Extracted records →
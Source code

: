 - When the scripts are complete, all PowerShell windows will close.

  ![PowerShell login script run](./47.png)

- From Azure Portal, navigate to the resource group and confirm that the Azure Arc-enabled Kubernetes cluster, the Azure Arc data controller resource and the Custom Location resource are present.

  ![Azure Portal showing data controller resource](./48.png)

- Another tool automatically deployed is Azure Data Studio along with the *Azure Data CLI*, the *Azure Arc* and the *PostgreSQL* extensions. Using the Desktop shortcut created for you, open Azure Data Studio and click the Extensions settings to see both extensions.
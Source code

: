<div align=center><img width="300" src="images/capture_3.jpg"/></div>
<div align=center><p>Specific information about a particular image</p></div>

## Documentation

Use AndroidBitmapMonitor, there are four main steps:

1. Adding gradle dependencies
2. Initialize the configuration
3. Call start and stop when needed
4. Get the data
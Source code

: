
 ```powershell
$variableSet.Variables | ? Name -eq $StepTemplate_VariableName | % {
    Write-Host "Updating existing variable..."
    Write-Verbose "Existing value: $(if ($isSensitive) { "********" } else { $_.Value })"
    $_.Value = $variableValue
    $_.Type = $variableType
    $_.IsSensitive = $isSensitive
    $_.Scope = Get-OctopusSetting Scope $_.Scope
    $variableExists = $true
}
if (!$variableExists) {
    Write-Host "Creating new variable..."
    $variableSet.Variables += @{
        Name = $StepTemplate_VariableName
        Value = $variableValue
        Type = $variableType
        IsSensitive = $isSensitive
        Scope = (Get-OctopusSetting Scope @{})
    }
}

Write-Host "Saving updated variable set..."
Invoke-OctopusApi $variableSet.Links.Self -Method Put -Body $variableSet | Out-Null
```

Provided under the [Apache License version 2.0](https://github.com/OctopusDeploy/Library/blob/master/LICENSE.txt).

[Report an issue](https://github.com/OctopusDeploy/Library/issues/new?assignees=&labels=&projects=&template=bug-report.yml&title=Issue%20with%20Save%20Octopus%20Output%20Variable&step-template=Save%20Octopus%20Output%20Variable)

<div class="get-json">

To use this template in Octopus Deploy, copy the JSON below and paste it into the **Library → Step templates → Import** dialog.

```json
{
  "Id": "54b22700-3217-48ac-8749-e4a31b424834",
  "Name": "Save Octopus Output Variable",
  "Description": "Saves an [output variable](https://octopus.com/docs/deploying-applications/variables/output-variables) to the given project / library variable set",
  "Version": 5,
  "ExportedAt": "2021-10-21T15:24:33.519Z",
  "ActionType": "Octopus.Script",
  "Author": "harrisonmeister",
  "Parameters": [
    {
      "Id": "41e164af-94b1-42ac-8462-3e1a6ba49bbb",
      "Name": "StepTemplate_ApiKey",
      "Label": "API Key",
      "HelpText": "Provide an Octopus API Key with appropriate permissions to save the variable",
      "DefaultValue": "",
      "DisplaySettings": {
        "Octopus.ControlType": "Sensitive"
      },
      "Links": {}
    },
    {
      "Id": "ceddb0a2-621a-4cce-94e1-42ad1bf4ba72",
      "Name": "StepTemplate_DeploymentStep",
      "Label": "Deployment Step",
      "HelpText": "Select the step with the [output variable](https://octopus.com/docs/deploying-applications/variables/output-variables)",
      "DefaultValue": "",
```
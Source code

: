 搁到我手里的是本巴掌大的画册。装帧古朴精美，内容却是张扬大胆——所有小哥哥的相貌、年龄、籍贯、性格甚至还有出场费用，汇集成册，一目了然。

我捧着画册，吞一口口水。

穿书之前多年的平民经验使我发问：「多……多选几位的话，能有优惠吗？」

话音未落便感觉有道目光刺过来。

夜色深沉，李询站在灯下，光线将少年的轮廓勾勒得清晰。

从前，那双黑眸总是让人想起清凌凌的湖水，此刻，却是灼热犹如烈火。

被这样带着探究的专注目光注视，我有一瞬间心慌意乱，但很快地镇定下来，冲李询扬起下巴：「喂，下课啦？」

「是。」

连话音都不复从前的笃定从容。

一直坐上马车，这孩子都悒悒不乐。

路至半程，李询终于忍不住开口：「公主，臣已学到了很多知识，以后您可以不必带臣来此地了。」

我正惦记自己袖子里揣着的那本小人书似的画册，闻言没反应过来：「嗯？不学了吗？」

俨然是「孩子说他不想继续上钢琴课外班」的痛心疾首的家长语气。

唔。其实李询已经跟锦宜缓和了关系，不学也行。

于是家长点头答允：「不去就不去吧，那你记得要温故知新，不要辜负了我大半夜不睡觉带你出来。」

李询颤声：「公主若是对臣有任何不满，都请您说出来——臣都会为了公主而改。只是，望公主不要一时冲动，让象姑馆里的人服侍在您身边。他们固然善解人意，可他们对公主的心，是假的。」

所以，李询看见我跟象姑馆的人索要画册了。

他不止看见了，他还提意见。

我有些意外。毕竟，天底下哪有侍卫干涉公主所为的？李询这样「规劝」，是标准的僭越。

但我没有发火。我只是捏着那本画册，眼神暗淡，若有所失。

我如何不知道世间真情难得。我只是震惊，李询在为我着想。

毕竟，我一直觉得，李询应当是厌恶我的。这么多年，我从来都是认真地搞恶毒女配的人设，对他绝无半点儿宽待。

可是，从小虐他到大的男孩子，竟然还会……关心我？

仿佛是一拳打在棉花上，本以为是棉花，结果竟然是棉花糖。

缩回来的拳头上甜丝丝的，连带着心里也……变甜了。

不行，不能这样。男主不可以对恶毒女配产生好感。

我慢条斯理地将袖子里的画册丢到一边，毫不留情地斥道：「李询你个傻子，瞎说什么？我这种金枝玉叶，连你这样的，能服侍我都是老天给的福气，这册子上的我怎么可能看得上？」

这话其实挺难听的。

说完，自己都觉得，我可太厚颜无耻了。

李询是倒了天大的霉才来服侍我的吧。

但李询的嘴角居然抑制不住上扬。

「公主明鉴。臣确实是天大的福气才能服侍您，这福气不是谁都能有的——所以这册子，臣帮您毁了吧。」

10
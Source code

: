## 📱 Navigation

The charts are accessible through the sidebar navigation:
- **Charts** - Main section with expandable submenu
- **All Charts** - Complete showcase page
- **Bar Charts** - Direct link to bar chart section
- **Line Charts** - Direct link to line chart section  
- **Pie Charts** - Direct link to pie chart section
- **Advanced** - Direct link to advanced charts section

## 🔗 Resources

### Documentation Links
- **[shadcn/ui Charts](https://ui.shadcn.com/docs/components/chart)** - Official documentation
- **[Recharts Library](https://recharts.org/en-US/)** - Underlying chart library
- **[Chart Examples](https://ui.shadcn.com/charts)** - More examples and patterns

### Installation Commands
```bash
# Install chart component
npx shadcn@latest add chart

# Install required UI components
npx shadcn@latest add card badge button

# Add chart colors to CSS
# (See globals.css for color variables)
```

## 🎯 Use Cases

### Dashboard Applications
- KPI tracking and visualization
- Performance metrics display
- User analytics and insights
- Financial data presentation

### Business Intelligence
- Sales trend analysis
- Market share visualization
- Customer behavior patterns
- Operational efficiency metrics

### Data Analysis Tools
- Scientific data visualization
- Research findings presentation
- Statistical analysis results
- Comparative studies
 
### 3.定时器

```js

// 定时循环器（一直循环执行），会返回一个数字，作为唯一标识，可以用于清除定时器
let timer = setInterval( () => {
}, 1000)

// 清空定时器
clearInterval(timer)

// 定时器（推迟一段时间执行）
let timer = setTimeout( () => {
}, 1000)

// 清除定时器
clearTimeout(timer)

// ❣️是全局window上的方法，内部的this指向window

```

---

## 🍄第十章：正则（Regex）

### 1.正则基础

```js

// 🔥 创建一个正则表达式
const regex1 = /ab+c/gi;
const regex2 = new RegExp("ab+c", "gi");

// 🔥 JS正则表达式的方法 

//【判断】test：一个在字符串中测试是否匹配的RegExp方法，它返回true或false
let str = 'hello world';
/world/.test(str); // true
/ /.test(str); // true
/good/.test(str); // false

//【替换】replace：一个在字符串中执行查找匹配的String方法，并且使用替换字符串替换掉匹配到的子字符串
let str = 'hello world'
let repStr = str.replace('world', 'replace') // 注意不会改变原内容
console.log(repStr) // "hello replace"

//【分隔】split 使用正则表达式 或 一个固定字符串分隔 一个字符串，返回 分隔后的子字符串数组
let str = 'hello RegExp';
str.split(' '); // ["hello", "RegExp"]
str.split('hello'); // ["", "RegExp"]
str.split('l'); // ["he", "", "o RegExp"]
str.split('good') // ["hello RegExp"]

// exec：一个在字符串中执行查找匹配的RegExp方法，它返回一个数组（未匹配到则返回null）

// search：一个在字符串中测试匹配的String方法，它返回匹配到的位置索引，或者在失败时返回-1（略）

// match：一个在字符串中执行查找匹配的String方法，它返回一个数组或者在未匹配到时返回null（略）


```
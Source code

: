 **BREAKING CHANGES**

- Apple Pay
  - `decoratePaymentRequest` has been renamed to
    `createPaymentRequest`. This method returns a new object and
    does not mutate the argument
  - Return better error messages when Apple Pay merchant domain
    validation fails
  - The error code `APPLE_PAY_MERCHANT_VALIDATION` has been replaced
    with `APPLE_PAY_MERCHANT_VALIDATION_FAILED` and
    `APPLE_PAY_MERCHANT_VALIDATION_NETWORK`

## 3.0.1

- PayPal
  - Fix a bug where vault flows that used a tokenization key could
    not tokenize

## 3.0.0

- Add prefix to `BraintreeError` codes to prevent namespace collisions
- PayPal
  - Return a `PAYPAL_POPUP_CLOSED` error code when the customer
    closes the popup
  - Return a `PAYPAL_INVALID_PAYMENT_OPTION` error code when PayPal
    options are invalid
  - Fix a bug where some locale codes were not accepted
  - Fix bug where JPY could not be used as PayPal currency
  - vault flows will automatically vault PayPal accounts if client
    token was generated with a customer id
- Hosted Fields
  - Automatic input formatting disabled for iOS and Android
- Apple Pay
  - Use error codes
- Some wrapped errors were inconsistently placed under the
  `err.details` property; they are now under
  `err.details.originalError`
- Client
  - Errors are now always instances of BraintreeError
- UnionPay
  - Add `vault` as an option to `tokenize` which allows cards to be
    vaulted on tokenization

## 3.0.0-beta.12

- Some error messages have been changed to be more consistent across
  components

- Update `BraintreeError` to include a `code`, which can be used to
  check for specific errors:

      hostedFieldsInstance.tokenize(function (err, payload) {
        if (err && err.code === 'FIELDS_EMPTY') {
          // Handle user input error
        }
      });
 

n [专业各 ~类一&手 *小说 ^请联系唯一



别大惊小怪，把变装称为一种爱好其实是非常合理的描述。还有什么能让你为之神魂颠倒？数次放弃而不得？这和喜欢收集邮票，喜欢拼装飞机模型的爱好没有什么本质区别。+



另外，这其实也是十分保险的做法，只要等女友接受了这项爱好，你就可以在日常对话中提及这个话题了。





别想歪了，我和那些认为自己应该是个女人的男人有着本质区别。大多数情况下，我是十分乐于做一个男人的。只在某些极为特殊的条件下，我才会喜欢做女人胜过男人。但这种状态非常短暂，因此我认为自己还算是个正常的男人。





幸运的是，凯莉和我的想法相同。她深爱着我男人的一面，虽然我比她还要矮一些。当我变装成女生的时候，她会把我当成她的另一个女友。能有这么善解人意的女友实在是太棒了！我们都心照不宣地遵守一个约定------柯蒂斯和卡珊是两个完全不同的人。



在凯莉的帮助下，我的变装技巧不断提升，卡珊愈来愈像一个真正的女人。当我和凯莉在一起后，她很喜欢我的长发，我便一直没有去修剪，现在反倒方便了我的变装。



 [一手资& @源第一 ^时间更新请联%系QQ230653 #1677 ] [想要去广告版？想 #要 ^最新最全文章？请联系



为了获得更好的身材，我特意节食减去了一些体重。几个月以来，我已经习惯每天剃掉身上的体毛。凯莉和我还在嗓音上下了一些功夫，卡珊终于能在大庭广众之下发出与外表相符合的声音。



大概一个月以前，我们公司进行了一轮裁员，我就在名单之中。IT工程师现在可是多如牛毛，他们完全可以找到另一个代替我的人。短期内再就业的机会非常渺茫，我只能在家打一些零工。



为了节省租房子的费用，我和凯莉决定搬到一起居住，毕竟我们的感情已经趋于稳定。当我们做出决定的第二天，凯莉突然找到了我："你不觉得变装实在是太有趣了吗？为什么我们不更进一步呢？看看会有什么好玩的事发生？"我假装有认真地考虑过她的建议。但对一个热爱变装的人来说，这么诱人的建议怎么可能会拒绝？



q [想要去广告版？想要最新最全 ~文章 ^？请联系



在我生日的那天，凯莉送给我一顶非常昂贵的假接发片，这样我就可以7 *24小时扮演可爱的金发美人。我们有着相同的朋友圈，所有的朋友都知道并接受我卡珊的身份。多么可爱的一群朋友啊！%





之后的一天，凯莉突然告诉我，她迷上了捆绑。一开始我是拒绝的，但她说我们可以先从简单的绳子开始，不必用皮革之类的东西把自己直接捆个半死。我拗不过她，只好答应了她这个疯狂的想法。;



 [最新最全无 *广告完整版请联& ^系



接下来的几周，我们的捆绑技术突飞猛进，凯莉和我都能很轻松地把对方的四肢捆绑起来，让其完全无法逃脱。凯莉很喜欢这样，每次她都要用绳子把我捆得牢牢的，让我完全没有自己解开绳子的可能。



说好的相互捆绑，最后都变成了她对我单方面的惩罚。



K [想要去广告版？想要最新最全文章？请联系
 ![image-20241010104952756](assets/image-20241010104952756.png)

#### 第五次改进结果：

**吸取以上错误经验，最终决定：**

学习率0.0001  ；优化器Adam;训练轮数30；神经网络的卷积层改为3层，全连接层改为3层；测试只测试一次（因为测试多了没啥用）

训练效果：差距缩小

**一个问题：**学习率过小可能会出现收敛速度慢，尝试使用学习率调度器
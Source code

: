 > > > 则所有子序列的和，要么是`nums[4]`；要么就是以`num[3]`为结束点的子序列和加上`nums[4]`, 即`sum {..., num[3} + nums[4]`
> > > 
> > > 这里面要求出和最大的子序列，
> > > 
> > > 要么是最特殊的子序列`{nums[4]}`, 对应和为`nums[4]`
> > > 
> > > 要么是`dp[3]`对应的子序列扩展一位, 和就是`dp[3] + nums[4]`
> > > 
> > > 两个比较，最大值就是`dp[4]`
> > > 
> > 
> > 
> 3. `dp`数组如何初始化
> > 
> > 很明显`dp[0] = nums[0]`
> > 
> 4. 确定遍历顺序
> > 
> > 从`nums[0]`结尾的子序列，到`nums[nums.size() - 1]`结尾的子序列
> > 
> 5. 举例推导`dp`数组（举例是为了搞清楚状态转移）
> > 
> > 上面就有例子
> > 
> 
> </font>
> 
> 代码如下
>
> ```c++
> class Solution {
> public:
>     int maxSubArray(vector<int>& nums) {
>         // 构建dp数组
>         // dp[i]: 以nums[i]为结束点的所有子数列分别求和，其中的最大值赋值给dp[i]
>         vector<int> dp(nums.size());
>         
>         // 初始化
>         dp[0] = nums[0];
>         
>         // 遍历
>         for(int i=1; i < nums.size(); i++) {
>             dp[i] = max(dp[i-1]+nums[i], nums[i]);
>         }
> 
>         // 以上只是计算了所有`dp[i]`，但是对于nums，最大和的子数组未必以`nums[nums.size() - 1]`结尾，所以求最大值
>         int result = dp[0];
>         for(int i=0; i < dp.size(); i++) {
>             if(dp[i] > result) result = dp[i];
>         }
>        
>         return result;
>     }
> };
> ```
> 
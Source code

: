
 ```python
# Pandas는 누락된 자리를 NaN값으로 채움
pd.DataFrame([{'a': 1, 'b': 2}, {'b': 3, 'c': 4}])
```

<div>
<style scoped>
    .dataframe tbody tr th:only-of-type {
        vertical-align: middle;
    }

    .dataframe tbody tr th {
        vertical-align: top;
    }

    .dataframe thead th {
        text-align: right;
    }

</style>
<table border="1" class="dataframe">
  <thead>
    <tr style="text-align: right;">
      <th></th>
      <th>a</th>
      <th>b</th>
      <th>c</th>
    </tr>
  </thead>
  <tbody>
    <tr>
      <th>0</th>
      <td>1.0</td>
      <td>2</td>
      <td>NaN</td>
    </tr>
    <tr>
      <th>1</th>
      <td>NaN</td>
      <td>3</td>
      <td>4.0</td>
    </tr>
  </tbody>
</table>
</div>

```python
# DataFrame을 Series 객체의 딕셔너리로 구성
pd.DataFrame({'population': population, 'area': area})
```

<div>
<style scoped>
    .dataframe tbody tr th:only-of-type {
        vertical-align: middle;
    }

What you are asked to do → Tally every line of the data that includes "presentation". Report the number and nothing more.

Response to the task → 2